Trizma HCl (Tris HCl) has a molecular mass of 157.6 g/mole. given n=v*c (in moles and litres) n= 0.1 *0.1 = 0.01 moles required for 100 ml of 10 mM solution. Therefore given mass=n* molar mass = 0.01*157.6 = 1.576 g

For dilutions: Vi*Ci=Vf*Cf where V and C are volume and concentration respectively, and i and f are initial and final respectively.
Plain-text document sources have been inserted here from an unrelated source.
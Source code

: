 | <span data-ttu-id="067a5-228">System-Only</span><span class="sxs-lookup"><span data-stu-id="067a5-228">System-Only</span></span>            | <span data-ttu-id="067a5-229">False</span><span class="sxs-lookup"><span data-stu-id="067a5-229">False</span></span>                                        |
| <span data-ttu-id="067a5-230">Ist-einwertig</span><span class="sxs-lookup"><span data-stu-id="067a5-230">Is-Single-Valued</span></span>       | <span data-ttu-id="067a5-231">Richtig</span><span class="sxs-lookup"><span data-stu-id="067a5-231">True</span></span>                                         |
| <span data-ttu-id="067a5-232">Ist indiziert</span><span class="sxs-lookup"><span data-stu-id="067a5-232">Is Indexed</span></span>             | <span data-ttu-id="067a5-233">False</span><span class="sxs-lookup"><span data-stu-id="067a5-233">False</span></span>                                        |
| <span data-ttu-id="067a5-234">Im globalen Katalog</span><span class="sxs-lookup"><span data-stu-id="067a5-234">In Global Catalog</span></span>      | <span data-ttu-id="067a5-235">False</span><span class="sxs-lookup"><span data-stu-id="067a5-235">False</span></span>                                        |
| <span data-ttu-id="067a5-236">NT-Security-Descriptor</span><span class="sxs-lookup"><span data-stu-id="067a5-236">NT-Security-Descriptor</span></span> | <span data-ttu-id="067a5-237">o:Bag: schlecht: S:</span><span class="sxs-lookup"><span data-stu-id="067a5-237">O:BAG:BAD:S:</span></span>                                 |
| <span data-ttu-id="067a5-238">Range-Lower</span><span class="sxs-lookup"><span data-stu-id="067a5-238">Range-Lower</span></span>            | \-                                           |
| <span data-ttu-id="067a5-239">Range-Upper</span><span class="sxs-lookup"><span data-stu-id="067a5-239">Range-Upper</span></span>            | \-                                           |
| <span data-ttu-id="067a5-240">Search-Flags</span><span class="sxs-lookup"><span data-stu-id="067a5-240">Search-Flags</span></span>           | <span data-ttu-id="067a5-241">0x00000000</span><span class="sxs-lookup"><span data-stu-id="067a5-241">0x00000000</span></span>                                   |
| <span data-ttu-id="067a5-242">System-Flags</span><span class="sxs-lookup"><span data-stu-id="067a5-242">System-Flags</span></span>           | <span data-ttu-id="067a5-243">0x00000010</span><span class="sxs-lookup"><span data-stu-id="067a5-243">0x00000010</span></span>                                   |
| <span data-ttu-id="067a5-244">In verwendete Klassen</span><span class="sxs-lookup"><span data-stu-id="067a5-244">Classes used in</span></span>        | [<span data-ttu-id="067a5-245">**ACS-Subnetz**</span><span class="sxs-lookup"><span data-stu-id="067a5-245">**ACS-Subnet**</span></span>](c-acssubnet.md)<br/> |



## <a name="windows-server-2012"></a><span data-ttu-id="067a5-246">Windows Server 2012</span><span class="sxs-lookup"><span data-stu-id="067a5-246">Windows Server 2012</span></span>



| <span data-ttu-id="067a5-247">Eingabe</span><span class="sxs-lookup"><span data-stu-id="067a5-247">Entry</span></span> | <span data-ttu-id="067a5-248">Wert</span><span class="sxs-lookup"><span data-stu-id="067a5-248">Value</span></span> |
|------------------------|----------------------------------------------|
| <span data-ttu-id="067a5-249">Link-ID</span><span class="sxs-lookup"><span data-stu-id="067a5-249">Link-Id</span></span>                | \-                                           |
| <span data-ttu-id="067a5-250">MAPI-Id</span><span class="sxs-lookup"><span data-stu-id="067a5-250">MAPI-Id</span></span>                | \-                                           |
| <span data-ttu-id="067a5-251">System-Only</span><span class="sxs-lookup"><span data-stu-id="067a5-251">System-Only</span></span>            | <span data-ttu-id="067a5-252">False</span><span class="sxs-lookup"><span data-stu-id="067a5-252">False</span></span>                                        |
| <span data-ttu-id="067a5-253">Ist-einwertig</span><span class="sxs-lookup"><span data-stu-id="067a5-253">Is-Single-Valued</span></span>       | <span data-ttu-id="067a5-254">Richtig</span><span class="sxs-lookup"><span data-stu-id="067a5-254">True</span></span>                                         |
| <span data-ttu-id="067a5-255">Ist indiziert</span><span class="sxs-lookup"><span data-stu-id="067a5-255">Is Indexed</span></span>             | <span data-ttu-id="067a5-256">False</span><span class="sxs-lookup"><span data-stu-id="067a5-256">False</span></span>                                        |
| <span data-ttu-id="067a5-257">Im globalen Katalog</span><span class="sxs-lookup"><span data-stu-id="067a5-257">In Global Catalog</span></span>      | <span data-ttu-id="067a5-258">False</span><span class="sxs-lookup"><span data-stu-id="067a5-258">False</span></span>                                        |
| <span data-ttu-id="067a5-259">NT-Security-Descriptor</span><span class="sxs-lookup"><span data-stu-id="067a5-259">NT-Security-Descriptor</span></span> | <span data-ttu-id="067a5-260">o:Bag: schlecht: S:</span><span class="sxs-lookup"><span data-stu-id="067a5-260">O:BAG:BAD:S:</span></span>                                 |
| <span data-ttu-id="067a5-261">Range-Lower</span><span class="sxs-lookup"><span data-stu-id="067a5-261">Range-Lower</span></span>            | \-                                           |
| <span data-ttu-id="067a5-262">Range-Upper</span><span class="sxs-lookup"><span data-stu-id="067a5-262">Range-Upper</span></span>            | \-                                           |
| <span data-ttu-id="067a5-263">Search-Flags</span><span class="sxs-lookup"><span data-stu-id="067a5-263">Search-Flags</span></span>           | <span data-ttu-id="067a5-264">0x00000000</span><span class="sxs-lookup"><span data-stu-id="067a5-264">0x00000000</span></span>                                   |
You have final volume (100 ml) and final concentration (1 mM) and initial concentration (1 M = 1000 mM - conserve units, it won't work otherwise). rearrange equation to find Vi gives you Vi=(Vf*Cf)/Ci = (100 * 1)/1000 = 0.1 ml (100 microlitres).

Dissolve the tris HCl in 80 ml water, check pH if necessary, add 100 ul of MgCl2 and tip the whole lot into a 100 ml volumetric flask, rinse the initial container into the flask as well, to ensure that you have all the reagents in the flask, and top up to 100 ml.

Note: Most people when making tris (Trizma =brand name tris from Sigma-Aldrich) solutions will use plain tris-base and add HCl to pH it to the desired pH, the result is the same, but it is much cheaper.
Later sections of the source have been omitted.